Start of Provided records
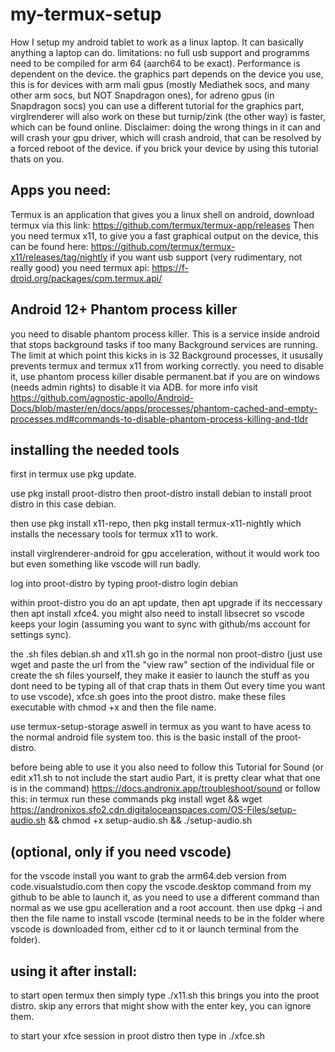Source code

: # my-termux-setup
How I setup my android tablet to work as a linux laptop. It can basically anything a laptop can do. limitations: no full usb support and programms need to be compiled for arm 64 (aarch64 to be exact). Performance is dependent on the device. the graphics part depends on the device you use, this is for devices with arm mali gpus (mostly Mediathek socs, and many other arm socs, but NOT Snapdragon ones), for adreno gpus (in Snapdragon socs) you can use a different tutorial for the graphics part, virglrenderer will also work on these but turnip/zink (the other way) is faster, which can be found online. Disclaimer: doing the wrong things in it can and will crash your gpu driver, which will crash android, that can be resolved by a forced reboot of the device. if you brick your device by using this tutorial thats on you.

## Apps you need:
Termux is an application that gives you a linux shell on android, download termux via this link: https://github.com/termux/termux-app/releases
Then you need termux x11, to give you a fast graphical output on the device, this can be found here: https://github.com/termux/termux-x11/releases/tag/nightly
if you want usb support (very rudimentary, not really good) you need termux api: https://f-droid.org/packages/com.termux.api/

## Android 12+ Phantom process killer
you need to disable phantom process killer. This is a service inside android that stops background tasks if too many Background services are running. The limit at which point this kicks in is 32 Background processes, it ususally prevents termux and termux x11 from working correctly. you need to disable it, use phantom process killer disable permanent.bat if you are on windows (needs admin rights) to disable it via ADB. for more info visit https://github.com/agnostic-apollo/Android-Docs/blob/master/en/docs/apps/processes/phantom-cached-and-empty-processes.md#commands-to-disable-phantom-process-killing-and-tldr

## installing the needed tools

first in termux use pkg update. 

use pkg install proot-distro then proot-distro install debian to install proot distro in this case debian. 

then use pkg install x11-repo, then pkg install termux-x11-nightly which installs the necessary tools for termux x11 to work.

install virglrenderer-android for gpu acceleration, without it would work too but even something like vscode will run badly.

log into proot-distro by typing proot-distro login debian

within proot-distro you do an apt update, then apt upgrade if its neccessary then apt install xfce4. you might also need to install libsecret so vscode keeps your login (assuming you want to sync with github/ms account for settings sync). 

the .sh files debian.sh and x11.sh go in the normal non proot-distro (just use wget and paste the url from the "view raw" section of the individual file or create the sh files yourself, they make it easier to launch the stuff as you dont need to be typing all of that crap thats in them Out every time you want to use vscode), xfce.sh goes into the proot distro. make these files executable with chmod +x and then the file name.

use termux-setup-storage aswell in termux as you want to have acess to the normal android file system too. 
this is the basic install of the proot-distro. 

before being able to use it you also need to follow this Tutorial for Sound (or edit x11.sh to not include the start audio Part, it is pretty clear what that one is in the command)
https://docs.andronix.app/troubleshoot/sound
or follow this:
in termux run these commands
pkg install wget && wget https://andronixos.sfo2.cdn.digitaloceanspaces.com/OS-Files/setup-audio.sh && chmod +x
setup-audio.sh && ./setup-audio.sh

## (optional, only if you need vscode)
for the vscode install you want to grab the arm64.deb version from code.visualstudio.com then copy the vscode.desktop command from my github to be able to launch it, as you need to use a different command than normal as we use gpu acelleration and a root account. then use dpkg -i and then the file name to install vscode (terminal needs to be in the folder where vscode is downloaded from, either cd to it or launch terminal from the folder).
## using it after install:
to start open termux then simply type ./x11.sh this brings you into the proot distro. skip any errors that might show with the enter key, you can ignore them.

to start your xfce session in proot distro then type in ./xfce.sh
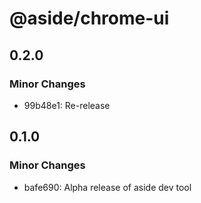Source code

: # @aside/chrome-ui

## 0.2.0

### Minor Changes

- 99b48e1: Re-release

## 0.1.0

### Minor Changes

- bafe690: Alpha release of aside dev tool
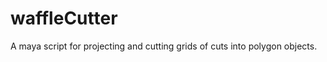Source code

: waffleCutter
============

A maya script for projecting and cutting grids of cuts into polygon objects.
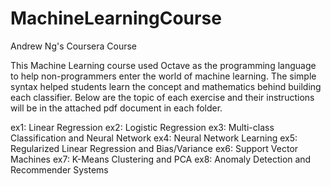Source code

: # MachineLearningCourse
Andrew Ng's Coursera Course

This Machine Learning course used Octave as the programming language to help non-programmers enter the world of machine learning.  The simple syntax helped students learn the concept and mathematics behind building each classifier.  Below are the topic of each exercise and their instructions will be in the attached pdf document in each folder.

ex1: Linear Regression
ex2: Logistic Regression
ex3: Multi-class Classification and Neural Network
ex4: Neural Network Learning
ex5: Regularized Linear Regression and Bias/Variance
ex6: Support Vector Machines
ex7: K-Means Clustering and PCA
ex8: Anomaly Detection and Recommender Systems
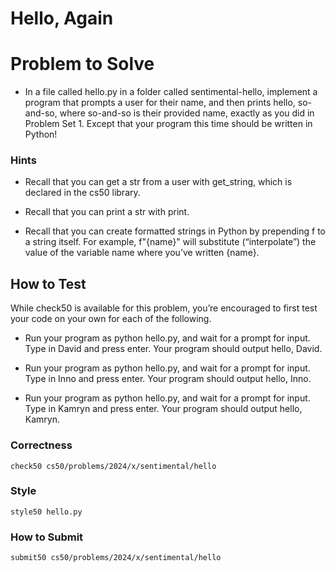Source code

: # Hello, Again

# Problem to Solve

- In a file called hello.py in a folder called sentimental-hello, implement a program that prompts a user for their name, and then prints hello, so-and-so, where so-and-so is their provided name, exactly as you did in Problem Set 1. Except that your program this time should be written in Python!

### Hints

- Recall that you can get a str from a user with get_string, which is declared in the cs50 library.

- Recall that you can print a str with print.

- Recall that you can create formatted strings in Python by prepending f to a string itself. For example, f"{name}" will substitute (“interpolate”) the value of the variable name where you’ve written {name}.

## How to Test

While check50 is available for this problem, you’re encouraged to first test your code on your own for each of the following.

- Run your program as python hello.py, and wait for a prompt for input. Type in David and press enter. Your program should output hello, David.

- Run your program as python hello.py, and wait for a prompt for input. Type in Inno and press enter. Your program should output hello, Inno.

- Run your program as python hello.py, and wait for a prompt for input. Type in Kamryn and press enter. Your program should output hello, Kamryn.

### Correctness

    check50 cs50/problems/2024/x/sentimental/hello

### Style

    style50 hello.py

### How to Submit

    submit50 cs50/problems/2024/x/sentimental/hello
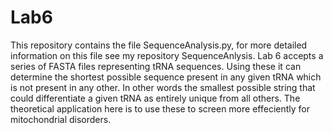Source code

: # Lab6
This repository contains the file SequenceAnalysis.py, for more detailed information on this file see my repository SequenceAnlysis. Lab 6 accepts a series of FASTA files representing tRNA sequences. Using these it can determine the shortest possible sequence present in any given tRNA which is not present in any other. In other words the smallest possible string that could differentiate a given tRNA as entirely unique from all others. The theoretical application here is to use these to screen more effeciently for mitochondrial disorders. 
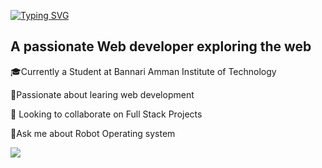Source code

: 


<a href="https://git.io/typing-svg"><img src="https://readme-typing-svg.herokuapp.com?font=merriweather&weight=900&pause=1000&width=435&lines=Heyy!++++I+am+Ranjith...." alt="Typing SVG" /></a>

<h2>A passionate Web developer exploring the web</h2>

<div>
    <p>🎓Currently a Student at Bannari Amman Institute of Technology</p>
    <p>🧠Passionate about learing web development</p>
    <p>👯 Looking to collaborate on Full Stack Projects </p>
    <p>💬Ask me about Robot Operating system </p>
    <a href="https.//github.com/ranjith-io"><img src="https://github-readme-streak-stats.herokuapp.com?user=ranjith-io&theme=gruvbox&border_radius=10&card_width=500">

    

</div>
End of Provided records
Task item >>
Each line above is to be transcribed exactly, though its pictures are not.

Exercise result >>
Source code

: # my-termux-setup
How I setup my android tablet to work as a linux laptop. It can basically anything a laptop can do. limitations: no full usb support and programms need to be compiled for arm 64 (aarch64 to be exact). Performance is dependent on the device. the graphics part depends on the device you use, this is for devices with arm mali gpus (mostly Mediathek socs, and many other arm socs, but NOT Snapdragon ones), for adreno gpus (in Snapdragon socs) you can use a different tutorial for the graphics part, virglrenderer will also work on these but turnip/zink (the other way) is faster, which can be found online. Disclaimer: doing the wrong things in it can and will crash your gpu driver, which will crash android, that can be resolved by a forced reboot of the device. if you brick your device by using this tutorial thats on you.

## Apps you need:
Termux is an application that gives you a linux shell on android, download termux via this link: https://github.com/termux/termux-app/releases
Then you need termux x11, to give you a fast graphical output on the device, this can be found here: https://github.com/termux/termux-x11/releases/tag/nightly
if you want usb support (very rudimentary, not really good) you need termux api: https://f-droid.org/packages/com.termux.api/

## Android 12+ Phantom process killer
you need to disable phantom process killer. This is a service inside android that stops background tasks if too many Background services are running. The limit at which point this kicks in is 32 Background processes, it ususally prevents termux and termux x11 from working correctly. you need to disable it, use phantom process killer disable permanent.bat if you are on windows (needs admin rights) to disable it via ADB. for more info visit https://github.com/agnostic-apollo/Android-Docs/blob/master/en/docs/apps/processes/phantom-cached-and-empty-processes.md#commands-to-disable-phantom-process-killing-and-tldr

## installing the needed tools

first in termux use pkg update. 

use pkg install proot-distro then proot-distro install debian to install proot distro in this case debian. 

then use pkg install x11-repo, then pkg install termux-x11-nightly which installs the necessary tools for termux x11 to work.

install virglrenderer-android for gpu acceleration, without it would work too but even something like vscode will run badly.

log into proot-distro by typing proot-distro login debian

within proot-distro you do an apt update, then apt upgrade if its neccessary then apt install xfce4. you might also need to install libsecret so vscode keeps your login (assuming you want to sync with github/ms account for settings sync). 

the .sh files debian.sh and x11.sh go in the normal non proot-distro (just use wget and paste the url from the "view raw" section of the individual file or create the sh files yourself, they make it easier to launch the stuff as you dont need to be typing all of that crap thats in them Out every time you want to use vscode), xfce.sh goes into the proot distro. make these files executable with chmod +x and then the file name.

use termux-setup-storage aswell in termux as you want to have acess to the normal android file system too. 
this is the basic install of the proot-distro. 

before being able to use it you also need to follow this Tutorial for Sound (or edit x11.sh to not include the start audio Part, it is pretty clear what that one is in the command)
https://docs.andronix.app/troubleshoot/sound
or follow this:
in termux run these commands
pkg install wget && wget https://andronixos.sfo2.cdn.digitaloceanspaces.com/OS-Files/setup-audio.sh && chmod +x
setup-audio.sh && ./setup-audio.sh

## (optional, only if you need vscode)
for the vscode install you want to grab the arm64.deb version from code.visualstudio.com then copy the vscode.desktop command from my github to be able to launch it, as you need to use a different command than normal as we use gpu acelleration and a root account. then use dpkg -i and then the file name to install vscode (terminal needs to be in the folder where vscode is downloaded from, either cd to it or launch terminal from the folder).
## using it after install:
to start open termux then simply type ./x11.sh this brings you into the proot distro. skip any errors that might show with the enter key, you can ignore them.

to start your xfce session in proot distro then type in ./xfce.sh
Source code

: # @aside/chrome-ui

## 0.2.0

### Minor Changes

- 99b48e1: Re-release

## 0.1.0

### Minor Changes

- bafe690: Alpha release of aside dev tool
Source code

: waffleCutter
============

A maya script for projecting and cutting grids of cuts into polygon objects.
Source code

: # MachineLearningCourse
Andrew Ng's Coursera Course

This Machine Learning course used Octave as the programming language to help non-programmers enter the world of machine learning.  The simple syntax helped students learn the concept and mathematics behind building each classifier.  Below are the topic of each exercise and their instructions will be in the attached pdf document in each folder.

ex1: Linear Regression
ex2: Logistic Regression
ex3: Multi-class Classification and Neural Network
ex4: Neural Network Learning
ex5: Regularized Linear Regression and Bias/Variance
ex6: Support Vector Machines
ex7: K-Means Clustering and PCA
ex8: Anomaly Detection and Recommender Systems
Source code

: # Hello, Again

# Problem to Solve

- In a file called hello.py in a folder called sentimental-hello, implement a program that prompts a user for their name, and then prints hello, so-and-so, where so-and-so is their provided name, exactly as you did in Problem Set 1. Except that your program this time should be written in Python!

### Hints

- Recall that you can get a str from a user with get_string, which is declared in the cs50 library.

- Recall that you can print a str with print.

- Recall that you can create formatted strings in Python by prepending f to a string itself. For example, f"{name}" will substitute (“interpolate”) the value of the variable name where you’ve written {name}.

## How to Test

While check50 is available for this problem, you’re encouraged to first test your code on your own for each of the following.

- Run your program as python hello.py, and wait for a prompt for input. Type in David and press enter. Your program should output hello, David.

- Run your program as python hello.py, and wait for a prompt for input. Type in Inno and press enter. Your program should output hello, Inno.

- Run your program as python hello.py, and wait for a prompt for input. Type in Kamryn and press enter. Your program should output hello, Kamryn.

### Correctness

    check50 cs50/problems/2024/x/sentimental/hello

### Style

    style50 hello.py

### How to Submit

    submit50 cs50/problems/2024/x/sentimental/hello
Source code

: # Lab6
This repository contains the file SequenceAnalysis.py, for more detailed information on this file see my repository SequenceAnlysis. Lab 6 accepts a series of FASTA files representing tRNA sequences. Using these it can determine the shortest possible sequence present in any given tRNA which is not present in any other. In other words the smallest possible string that could differentiate a given tRNA as entirely unique from all others. The theoretical application here is to use these to screen more effeciently for mitochondrial disorders. 
Source code

: 


<a href="https://git.io/typing-svg"><img src="https://readme-typing-svg.herokuapp.com?font=merriweather&weight=900&pause=1000&width=435&lines=Heyy!++++I+am+Ranjith...." alt="Typing SVG" /></a>

<h2>A passionate Web developer exploring the web</h2>

<div>
    <p>🎓Currently a Student at Bannari Amman Institute of Technology</p>
    <p>🧠Passionate about learing web development</p>
    <p>👯 Looking to collaborate on Full Stack Projects </p>
    <p>💬Ask me about Robot Operating system </p>
    <a href="https.//github.com/ranjith-io"><img src="https://github-readme-streak-stats.herokuapp.com?user=ranjith-io&theme=gruvbox&border_radius=10&card_width=500">

    

</div>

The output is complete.